Cord blood gets a lot of attention for its enormous potential. While that’s understandable – researchers are continually pursuing potential new medical applications using cord blood stem cells to treat everything from diabetes to cerebral palsy – it’s important to remember that these cells are also saving lives today, as a proven therapy for dozens of diseases and disorders.
One of these is Fanconi anemia, an inherited blood disorder that interferes with the body’s ability to make blood cells.
More specifically, Fanconi anemia stops the body’s bone marrow from making enough blood cells and can also cause it to make defective cells. Since blood cells perform some of the body’s most important functions – like carrying oxygen, fixing injuries and fighting infections – this can cause severe health problems.
Without enough red blood cells, the body’s tissues won’t get enough oxygen to function properly. Without enough white blood cells, it’s harder to fight infections. And having too few platelets can stop blood from clotting normally.
This can make patients get sick more often, make infections worse and create bleeding problems.
Fanconi anemia is usually diagnosed during childhood and some symptoms, like misshapen hands and toes, are obvious at birth. Patients might also suffer from severe fatigue, chronic infections and frequent bruising, and often develop leukemia or other cancers. The average lifespan for those suffering from the disease is only about 25 years.
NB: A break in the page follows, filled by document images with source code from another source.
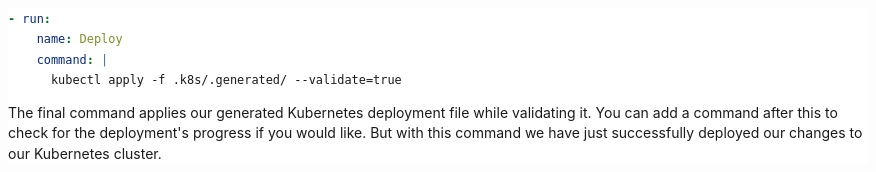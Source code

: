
```yaml
- run:
    name: Deploy
    command: |
      kubectl apply -f .k8s/.generated/ --validate=true
```

The final command applies our generated Kubernetes deployment file while validating it. You can add a command after this to check for the deployment's progress if you would like. But with this command we have just successfully deployed our changes to our Kubernetes cluster.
For the approximately one in every 130,000 U.S. children afflicted with Fanconi anemia there is fortunately a cure for the bone marrow failure caused by this disease.
Cord blood transplants offer proven treatment
A stem cell transplant using cells from donated cord blood or bone marrow is the only known way to stop Fanconi anemia’s effects on the blood system. In this treatment, doctors will use a low dose of pre-transplant chemotherapy drugs and/or radiation to reduce the defective bone marrow in the patient. Then, the donated healthy stem cells are injected into the patient’s bloodstream. The goal is for those cells to make their way into the patient’s bone marrow and start creating new healthy blood cells on their own, essentially replacing the faulty cells and enabling the new healthy donor bone marrow to function correctly.
Unfortunately, it can be hard to find an appropriate stem cell donor. Fanconi anemia patients can’t use their own cord blood because its stem cells have the same problem as their current cells. Compared to patients with leukemia and other blood diseases, Fanconi anemia patients don’t respond as well to stem cells that come from people who aren’t related to them, although outcomes are improving. The most effective cell sources for these patients are their siblings.1
Banking guarantees access to potential treatments
Banking your child’s cord blood is one of the best ways to ensure your family could potentially use a relative’s stem cells if there’s ever a need for a stem cell transplant. In fact, the first-ever cord blood transplant successfully treated a six-year-old Fanconi anemia patient in 1988.2 And, of the 225 units ViaCord has released for treatment, five have been used to treat the disease.
If you already have a child with an established diagnosisof Fanconi anemia, or another disease that’s currently treatable with cord blood stem cells, we’re dedicated to helping you through ViaCord’s Sibling Connection program. Our program may collect, process and store your baby’s cord blood for five years free of charge – if you’re an expectant parent who meets our program’s enrollment requirements.
When you bank your baby’s cord blood, you’re doing more than banking on its potential. You’re giving your child access to some of the most advanced treatments available today.